=== Section Start ===

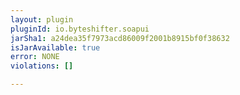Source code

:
 ```yaml
---
layout: plugin
pluginId: io.byteshifter.soapui
jarSha1: a24dea35f7973acd86009f2001b8915bf0f38632
isJarAvailable: true
error: NONE
violations: []

---
```

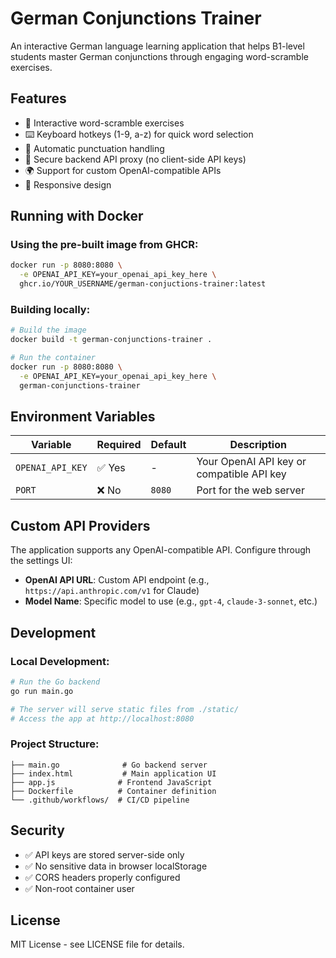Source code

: # German Conjunctions Trainer

An interactive German language learning application that helps B1-level students master German conjunctions through engaging word-scramble exercises.

## Features

- 🎯 Interactive word-scramble exercises
- ⌨️ Keyboard hotkeys (1-9, a-z) for quick word selection
- 🎨 Automatic punctuation handling
- 🔐 Secure backend API proxy (no client-side API keys)
- 🌍 Support for custom OpenAI-compatible APIs
- 📱 Responsive design

## Running with Docker

### Using the pre-built image from GHCR:

```bash
docker run -p 8080:8080 \
  -e OPENAI_API_KEY=your_openai_api_key_here \
  ghcr.io/YOUR_USERNAME/german-conjuctions-trainer:latest
```

### Building locally:

```bash
# Build the image
docker build -t german-conjunctions-trainer .

# Run the container
docker run -p 8080:8080 \
  -e OPENAI_API_KEY=your_openai_api_key_here \
  german-conjunctions-trainer
```

## Environment Variables

| Variable | Required | Default | Description |
|----------|----------|---------|-------------|
| `OPENAI_API_KEY` | ✅ Yes | - | Your OpenAI API key or compatible API key |
| `PORT` | ❌ No | `8080` | Port for the web server |

## Custom API Providers

The application supports any OpenAI-compatible API. Configure through the settings UI:

- **OpenAI API URL**: Custom API endpoint (e.g., `https://api.anthropic.com/v1` for Claude)
- **Model Name**: Specific model to use (e.g., `gpt-4`, `claude-3-sonnet`, etc.)

## Development

### Local Development:

```bash
# Run the Go backend
go run main.go

# The server will serve static files from ./static/
# Access the app at http://localhost:8080
```

### Project Structure:

```
├── main.go              # Go backend server
├── index.html           # Main application UI
├── app.js              # Frontend JavaScript
├── Dockerfile          # Container definition
└── .github/workflows/  # CI/CD pipeline
```

## Security

- ✅ API keys are stored server-side only
- ✅ No sensitive data in browser localStorage
- ✅ CORS headers properly configured
- ✅ Non-root container user

## License

MIT License - see LICENSE file for details.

=== Section End ===

Each line from the first line of the records through the line containing "The application supports" must be reproduced exactly, with both ends included and all pictures omitted; nothing else belongs in the answer.

Source code

:
 ```yaml
---
layout: plugin
pluginId: io.byteshifter.soapui
jarSha1: a24dea35f7973acd86009f2001b8915bf0f38632
isJarAvailable: true
error: NONE
violations: []

---
```

Source code

: # German Conjunctions Trainer

An interactive German language learning application that helps B1-level students master German conjunctions through engaging word-scramble exercises.

## Features

- 🎯 Interactive word-scramble exercises
- ⌨️ Keyboard hotkeys (1-9, a-z) for quick word selection
- 🎨 Automatic punctuation handling
- 🔐 Secure backend API proxy (no client-side API keys)
- 🌍 Support for custom OpenAI-compatible APIs
- 📱 Responsive design

## Running with Docker

### Using the pre-built image from GHCR:

```bash
docker run -p 8080:8080 \
  -e OPENAI_API_KEY=your_openai_api_key_here \
  ghcr.io/YOUR_USERNAME/german-conjuctions-trainer:latest
```

### Building locally:

```bash
# Build the image
docker build -t german-conjunctions-trainer .

# Run the container
docker run -p 8080:8080 \
  -e OPENAI_API_KEY=your_openai_api_key_here \
  german-conjunctions-trainer
```

## Environment Variables

| Variable | Required | Default | Description |
|----------|----------|---------|-------------|
| `OPENAI_API_KEY` | ✅ Yes | - | Your OpenAI API key or compatible API key |
| `PORT` | ❌ No | `8080` | Port for the web server |

## Custom API Providers

The application supports any OpenAI-compatible API. Configure through the settings UI:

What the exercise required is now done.